# Avenger or Nexus?



## musicsound (Nov 16, 2022)

Hoping, that there will be some black friday deals, I would like to buy one or the other.
But I am not sure which one !!!

Is there anyone who is owning both ? Which one do you prefer and why ?


----------



## Sid Francis (Nov 16, 2022)

Curious too. I chose Avenger because I could get it 2nd hand very cheap, Nexus always seems to sell higher.


----------



## JSteel (Nov 16, 2022)

I clearly prefer Avenger because it's a fully incredible Synth, while Nexus is just a Rompler.


----------



## cloudbuster (Nov 16, 2022)

JSteel said:


> I clearly prefer Avenger because it's a fully incredible Synth, while Nexus is just a Rompler.


Exactly my POV as well. Once you get beyond the heavily EDM for the masses oriented patches and packs Avenger is one mighty beast of a synth and since they've updated it to V.1.85 I haven't experienced a single crash ... pretty amazing. 
'The last synth you'll ever need"? Not quite, but closer than anything else I own and have demoed and a joy to program.


----------



## AceAudioHQ (Nov 16, 2022)

I think both are fine, both use the same sound designers and sound pretty good, I did choose the Avenger myself since it was on sale


----------



## Pier (Nov 16, 2022)

Nexus is a essentially a preset player. In the latest versions they've added a lot more stuff you can tweak but you can't really make sounds from scratch or import your own samples.

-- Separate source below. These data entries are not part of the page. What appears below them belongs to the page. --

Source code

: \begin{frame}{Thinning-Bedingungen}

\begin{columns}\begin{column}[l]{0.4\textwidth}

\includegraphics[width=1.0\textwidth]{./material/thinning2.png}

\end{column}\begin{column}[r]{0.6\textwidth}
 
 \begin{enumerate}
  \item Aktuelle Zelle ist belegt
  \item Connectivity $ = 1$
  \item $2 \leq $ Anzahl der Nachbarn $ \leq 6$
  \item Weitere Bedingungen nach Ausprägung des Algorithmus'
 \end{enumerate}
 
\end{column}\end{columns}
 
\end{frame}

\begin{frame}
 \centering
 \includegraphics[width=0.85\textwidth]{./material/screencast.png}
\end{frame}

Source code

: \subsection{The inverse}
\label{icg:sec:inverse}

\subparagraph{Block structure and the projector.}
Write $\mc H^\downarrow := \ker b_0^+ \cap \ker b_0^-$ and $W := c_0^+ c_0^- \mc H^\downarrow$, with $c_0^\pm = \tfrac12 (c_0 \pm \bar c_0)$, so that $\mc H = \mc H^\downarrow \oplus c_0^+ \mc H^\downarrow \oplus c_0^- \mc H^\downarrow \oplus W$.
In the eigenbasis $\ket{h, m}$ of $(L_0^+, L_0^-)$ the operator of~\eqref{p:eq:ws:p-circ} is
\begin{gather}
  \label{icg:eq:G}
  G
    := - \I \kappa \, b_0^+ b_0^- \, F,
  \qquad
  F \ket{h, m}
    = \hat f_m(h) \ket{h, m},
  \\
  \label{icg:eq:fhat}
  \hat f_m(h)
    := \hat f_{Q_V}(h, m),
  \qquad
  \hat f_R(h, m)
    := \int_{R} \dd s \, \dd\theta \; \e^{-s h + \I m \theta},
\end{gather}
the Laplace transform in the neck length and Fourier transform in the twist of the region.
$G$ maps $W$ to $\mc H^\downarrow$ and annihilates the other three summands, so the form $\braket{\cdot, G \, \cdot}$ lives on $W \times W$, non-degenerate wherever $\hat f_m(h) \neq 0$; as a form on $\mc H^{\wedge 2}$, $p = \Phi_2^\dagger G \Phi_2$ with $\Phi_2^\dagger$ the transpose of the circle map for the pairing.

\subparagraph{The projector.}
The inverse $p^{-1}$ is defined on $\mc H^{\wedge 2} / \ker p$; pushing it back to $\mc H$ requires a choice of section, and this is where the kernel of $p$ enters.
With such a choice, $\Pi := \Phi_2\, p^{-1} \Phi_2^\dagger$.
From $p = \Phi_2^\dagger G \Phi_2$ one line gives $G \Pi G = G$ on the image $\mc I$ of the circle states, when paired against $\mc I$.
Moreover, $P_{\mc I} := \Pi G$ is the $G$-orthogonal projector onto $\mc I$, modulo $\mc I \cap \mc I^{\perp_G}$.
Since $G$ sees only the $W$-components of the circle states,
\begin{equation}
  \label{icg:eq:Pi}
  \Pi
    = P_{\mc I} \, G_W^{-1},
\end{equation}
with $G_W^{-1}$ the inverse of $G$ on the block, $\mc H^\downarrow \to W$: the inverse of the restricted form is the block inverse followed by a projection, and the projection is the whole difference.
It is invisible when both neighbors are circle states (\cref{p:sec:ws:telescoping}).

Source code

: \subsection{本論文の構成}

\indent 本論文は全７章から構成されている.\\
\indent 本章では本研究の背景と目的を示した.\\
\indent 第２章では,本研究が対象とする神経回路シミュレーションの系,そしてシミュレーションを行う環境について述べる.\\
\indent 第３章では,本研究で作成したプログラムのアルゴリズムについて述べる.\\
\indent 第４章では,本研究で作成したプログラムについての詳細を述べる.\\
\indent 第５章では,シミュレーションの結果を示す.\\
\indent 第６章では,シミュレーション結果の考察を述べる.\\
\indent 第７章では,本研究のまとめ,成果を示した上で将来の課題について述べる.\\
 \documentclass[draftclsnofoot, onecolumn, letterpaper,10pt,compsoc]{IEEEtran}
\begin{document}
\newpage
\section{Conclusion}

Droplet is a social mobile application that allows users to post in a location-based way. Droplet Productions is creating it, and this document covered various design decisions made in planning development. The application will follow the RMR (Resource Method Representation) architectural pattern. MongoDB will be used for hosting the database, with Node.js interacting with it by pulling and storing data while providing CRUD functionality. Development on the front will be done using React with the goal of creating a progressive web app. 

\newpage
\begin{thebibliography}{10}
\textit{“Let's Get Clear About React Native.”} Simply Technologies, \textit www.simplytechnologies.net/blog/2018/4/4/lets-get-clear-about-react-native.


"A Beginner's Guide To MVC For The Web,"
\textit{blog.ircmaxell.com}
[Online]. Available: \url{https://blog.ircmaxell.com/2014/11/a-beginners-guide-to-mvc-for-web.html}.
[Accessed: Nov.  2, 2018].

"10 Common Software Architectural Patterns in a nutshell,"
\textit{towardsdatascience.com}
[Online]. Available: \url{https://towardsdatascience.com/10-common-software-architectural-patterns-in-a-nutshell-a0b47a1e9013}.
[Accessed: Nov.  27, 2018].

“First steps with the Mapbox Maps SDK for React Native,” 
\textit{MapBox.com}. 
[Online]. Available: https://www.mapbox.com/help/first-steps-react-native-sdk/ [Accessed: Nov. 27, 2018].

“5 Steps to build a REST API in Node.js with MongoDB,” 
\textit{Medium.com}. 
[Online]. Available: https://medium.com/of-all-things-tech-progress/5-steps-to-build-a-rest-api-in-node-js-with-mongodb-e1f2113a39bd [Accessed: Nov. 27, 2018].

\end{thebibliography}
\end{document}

Avenger is really a sound design beast.

My impression is Nexus has more variety in the expansions compared to Avenger where most of the stuff out there is very EDM focused.


----------



## tressie5 (Dec 7, 2022)

Nexus 4.5 has a full-fledged synth section now. Waveforms, wavetables, sequencer/arpeggiator, layers, modulations, etc. Tre kewl.


----------